Scanner discovery for a project is defined when the project is created by New Project Wizard. It is possible to enable the new "alpha" version or keep using legacy method.

SD80 RegularUseStory.png

If user is using legacy discovery it is still possible to use project properties to use new scanner discovery providers (see [LanguageSettingsProviders]).

Boost Story

Here is an example how you would setup Boost libraries project in eclipse. This does not require any special settings related to Scanner Discovery, just setting it up to compile and bjam option to provoke compiler command in output.

  1. Download latest boost library from http://sourceforge.net/projects/boost/files/boost/1.44.0/
  2. Download also bjam from there
  3. Unzip the source somewhere outside the workspace and copy bjam.exe into the source root.
  4. Using wizard "Makefile Project with Existing Code" create a new Makefile project with appropriate toolchain (MinGW in this example) referring to the folder with boost sources.
    SD80 BoostStory NewMakefileProjectFromExisting.png
  5. In project properties change settings to be able to compile:
    • In Tool Chain Editor select "Gnu Make Builder"
    • In C/C++ Build/Builder Settings: Use External Builder
    • Uncheck "Generate Makefiles automatically"
    • Uncheck "Use default build command"
    • Set "Build Command" to "bjam -d+2 --toolset=gcc --with-python". This is to compile python library only. Option "-d+2" is needed to get compiler command printed in the output. If you add "-na" options it will print the output but not compile.
    • In Behaviour Tab remove "all" from "Build (Incremental build)" target.
    • Save settings.
  6. Build the project.

The project may not compile successfully everything but it is not the point here. It generates enough build output to demonstrate how scanner discovery picks compilation options and assigns them to proper resources in the project.

The settings appear in each file properties->Paths and Symbols->All Language Settings tab. You can see which language settings providers are used and which settings the providers retrieved.

SD80 BoostStory ResourceLanguageSettings.png

Integrator Story

This is not really a story but rather some pointers about settings under the hood. I think the integrators could use that short description.

Similarly to ErrorParsers there is a list of available language settings providers. They provide the language settings for indexer use (corresponding to Include paths -I compiler options, predefined preprocessor macros -D options and others). There are several providers available, each one for a separate purpose. An integrator can pick and configure providers on per-project-configuration basis. The providers are defined as extensions in plugin.xml.

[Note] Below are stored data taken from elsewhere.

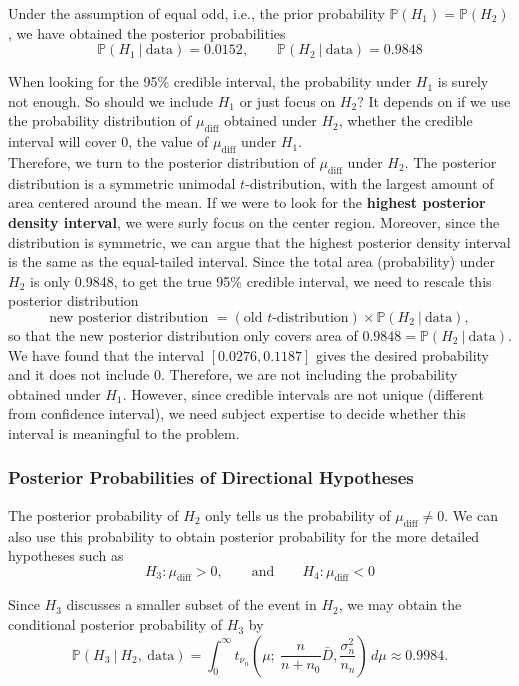 \documentclass{article}
\begin{document}
Under the assumption of equal odd, i.e., the prior probability $\mathbb{P}(H_1)=\mathbb{P}(H_2)$, we have obtained the posterior probabilities
$$ \mathbb{P}(H_1~|~\text{data}) = 0.0152,\qquad \mathbb{P}(H_2~|~\text{data}) = 0.9848 $$

When looking for the 95\% credible interval, the probability under $H_1$ is surely not enough. So should we include $H_1$ or just focus on $H_2$? It depends on if we use the probability distribution of $\mu_\text{diff}$ obtained under $H_2$, whether the credible interval will cover 0, the value of $\mu_\text{diff}$ under $H_1$.\\

Therefore, we turn to the posterior distribution of $\mu_\text{diff}$ under $H_2$. The posterior distribution is a symmetric unimodal $t$-distribution, with the largest amount of area centered around the mean. If we were to look for the \textbf{highest posterior density interval}, we were surly focus on the center region. Moreover, since the distribution is symmetric, we can argue that the highest posterior density interval is the same as the equal-tailed interval. Since the total area (probability) under $H_2$ is only 0.9848, to get the true 95\% credible interval, we need to rescale this posterior distribution 
$$ \text{new posterior distribution }= (\text{old $t$-distribution})\times\mathbb{P}(H_2~|~\text{data}), $$ so that the new posterior distribution only covers area of $0.9848 = \mathbb{P}(H_2~|~\text{data})$. We have found that the interval $[0.0276, 0.1187]$ gives the desired probability and it does not include 0. Therefore, we are not including the probability obtained under $H_1$. However, since credible intervals are not unique (different from confidence interval), we need subject expertise to decide whether this interval is meaningful to the problem.

\subsubsection*{Posterior Probabilities of Directional Hypotheses}

The posterior probability of $H_2$ only tells us the probability of $\mu_\text{diff}\neq 0$. We can also use this probability to obtain posterior probability for the more detailed hypotheses such as
$$ H_3: \mu_\text{diff} > 0,\qquad \text{and}\qquad H_4:\mu_\text{diff} < 0 $$

Since $H_3$ discusses a smaller subset of the event in $H_2$, we may obtain the conditional posterior probability of $H_3$ by 
$$ \mathbb{P}(H_3~|~H_2,\ \text{data}) = \int_0^\infty t_{\nu_n}\left(\mu;\ \frac{n}{n+n_0}\bar{D}, \frac{\sigma_n^2}{n_n}\right)\, d\mu \approx 0.9984. $$
\end{document}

SD80 IntergatorStory Providers.png

  • There are 2 special providers, one is User provider which supports adding/editing user entries and MBS provider which represents setting entries supplied by MBS.
  • GCC Build Output Parser is responsible for parsing build output and assigning individual language settings for source files (see #Boost Story).
  • GCC Builtin Settings Detectors fetch built-in compiler settings. That kind of provider would be normally set as global instance in workspace and run only once. The language settings it retrieved would be shared between different projects.
  • The initial list of providers is defined by a Toolchain and Configuration as an additional attribute in buildDefinitions extension point and the providers are assigned to each configuration during initial creation of CDT project.


Compiler Upgrade Story

One of the painful stories related to scanner discovery is the story of compiler upgrade. Even if we finally provided UI to clean up discovered entries in 7.0.1/8.0 (bug 206372), it is hard for user to discover it or figure out how to use it.

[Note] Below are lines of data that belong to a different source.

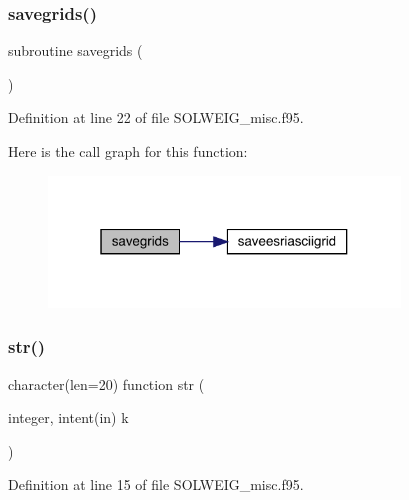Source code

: \subsubsection{\texorpdfstring{savegrids()}{savegrids()}}
{\footnotesize\ttfamily subroutine savegrids (\begin{DoxyParamCaption}{ }\end{DoxyParamCaption})}



Definition at line 22 of file S\+O\+L\+W\+E\+I\+G\+\_\+misc.\+f95.

Here is the call graph for this function\+:\nopagebreak
\begin{figure}[H]
\begin{center}
\leavevmode
\includegraphics[width=265pt]{_s_o_l_w_e_i_g__misc_8f95_a941631427d9d11a73344f3d18d18193f_cgraph}
\end{center}
\end{figure}
\mbox{\label{_s_o_l_w_e_i_g__misc_8f95_a77a2ca74046c88062aa8333bf1eaca05}} 
\subsubsection{\texorpdfstring{str()}{str()}}
{\footnotesize\ttfamily character(len=20) function str (\begin{DoxyParamCaption}\item[{integer, intent(in)}]{k }\end{DoxyParamCaption})}



Definition at line 15 of file S\+O\+L\+W\+E\+I\+G\+\_\+misc.\+f95.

The UI in the new proposed version is arguably not ideal at that point, but the story itself is a good example to illustrate another feature the new design.

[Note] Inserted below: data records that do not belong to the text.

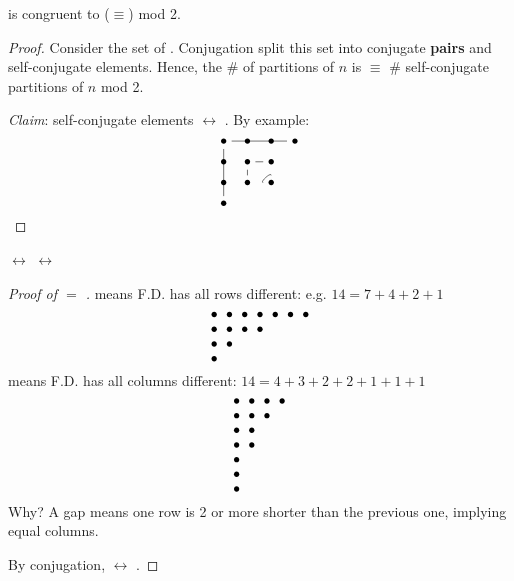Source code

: \documentclass[12pt]{article}
\begin{document}
\begin{theorem}
     is congruent to ($\equiv$)  mod 2.
\end{theorem}
\begin{proof}
    Consider the set of . Conjugation split this set into conjugate \textbf{pairs} and self-conjugate elements. Hence, the \# of partitions of $n$ is $\equiv$ \# self-conjugate partitions of $n$ mod 2. 

    \textit{Claim}: self-conjugate elements $\longleftrightarrow$ . By example: \[\begin{tikzcd}[ampersand replacement=\&,cramped, sep=tiny]
        \bullet \& \bullet \& \bullet \& \bullet \\
        \bullet \& \bullet \& \bullet \\
        \bullet \& \bullet \& \bullet \\
        \bullet
        \arrow[no head, from=1-1, to=1-4]
        \arrow[no head, from=1-1, to=4-1]
        \arrow[no head, from=2-2, to=2-3]
        \arrow[no head, from=2-2, to=3-2]
        \arrow[no head, from=3-3, to=3-3, loop, in=90, out=180, distance=1mm]
    \end{tikzcd}\]
\end{proof}

\begin{theorem}
     $\longleftrightarrow$  $\longleftrightarrow$ 
\end{theorem}
\begin{proof}[Proof of \rt{\#} $=$ \bt{\#}]
     means F.D. has all rows different: e.g. $14=7+4+2+1$ \[\begin{tikzcd}[ampersand replacement=\&,cramped,sep=0pt]
        \bullet \& \bullet \& \bullet \& \bullet \& \bullet \& \bullet \& \bullet \\
        \bullet \& \bullet \& \bullet \& \bullet \\
        \bullet \& \bullet \\
        \bullet
    \end{tikzcd}\]
     means F.D. has all columns different: $14=4+3+2+2+1+1+1$ \[\begin{tikzcd}[ampersand replacement=\&,cramped,sep=0pt]
        \bullet \& \bullet \& \bullet \& \bullet \\
        \bullet \& \bullet \& \bullet \\
        \bullet \& \bullet \\
        \bullet \& \bullet \\
        \bullet \\
        \bullet \\
        \bullet
    \end{tikzcd}\]
    Why? A gap means one row is 2 or more shorter than the previous one, implying equal columns.

    By conjugation,  $\longleftrightarrow$ .
\end{proof}
\end{document}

The compiler language settings are kept by corresponding compiler Builtin Settings Detector. Normally that kind of language settings provider is defined on workspace level and the settings retrieved only once for different projects to reuse. To re-run the detector select it in Preferences->C/C++ Build->Discovery tab and use "Clear" button. After the settings cleared, you could do "Run Now" or it would be run automatically with the first build.